В связи с этим несчастьем стоит и другое. Я простудился, очевидно, во время сна на сырой земле и схватил ревматизм шейных мышц, отчего голову скривило набок, и в таком положении она оставалась у меня несколько месяцев. Местный врач Заукевич, кроме массажа и растираний, придумал еще аппарат для насильственного распрямления шеи: это было и бесполезно, и очень мучительно. Тяжесть моей болезни усугублялась тем, что очень тяжело заболела мама родильной горячкой после рождения последнего, восьмого ребенка, брата Миши. [39] В доме поселилась глубокая печаль, беспокойство и беспорядок. В частности, и за мной не было надлежащего ухода, потому что отец, естественно, сосредоточил все свое внимание на маме, которая была опасно больна. К счастью, месяца через полтора-два она стала поправляться и, еще лежа в постели, делала ежедневно мне массаж. Этот массаж — пытка, когда его делал кто-либо другой, — под ее материнскими руками обращался в нежную ласку, я с нетерпением ждал его каждый день.
39
Ошибка: последним был Петр.
Впрочем, этими тремя несчастьями не кончилось дело. В тот год стояла очень снежная и суровая зима, и город испытал буквально осаду от волков, в том числе и бешеных.
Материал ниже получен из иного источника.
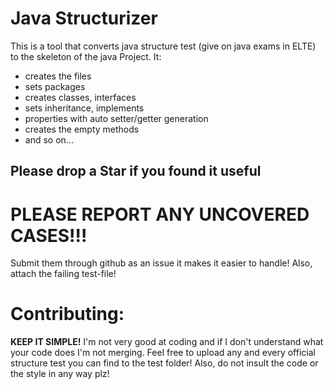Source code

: # Java Structurizer
This is a tool that converts java structure test (give on java exams in ELTE) to the skeleton of the java Project. It:
  - creates the files
  - sets packages
  - creates classes, interfaces
  - sets inheritance, implements
  - properties with auto setter/getter generation
  -  creates the empty methods
  -  and so on...

## Please drop a __Star__ if you found it useful

# PLEASE REPORT ANY UNCOVERED CASES!!!
Submit them through github as an issue it makes it easier to handle!
Also, attach the failing test-file!

# Contributing:
__KEEP IT SIMPLE!__ I'm not very good at coding and if I don't understand what your code does I'm not merging.
Feel free to upload any and every official structure test you can find to the test folder!
Also, do not insult the code or the style in any way plz!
Дело началось с того, что огромный бешеный волк забежал в город часов в пять утра. В это время как раз мимо прогимназии шел в церковь на кладбище старик священник о. Василий Ершов. Волк бросился на него и укусил его в нижнюю часть лица. Отсюда волк бросился вдоль по боковой улице — Болоту, где городская беднота принималась за свой трудовой день. Волк успел перекусать десятка полтора людей и, наконец, вскочил в сени к сапожнику, который как раз вышел зачерпнуть воды из бочки. Волк бросился на него. Сапожник не растерялся и, как рассказывали, просунув ему далеко в пасть свою руку, повалил на пол и успел схватить топор прежде, чем волк снова вцепился в него. Когда волк вторично бросился на него, он топором зарубил его. Это происшествие кончилось тем, что волка сожгли при большой толпе зрителей, а покусанных им отправили на счет правительства в Париж, так как в то время пастеровские прививки, только еще открытые, производились лишь в Париже под наблюдением самого Пастера.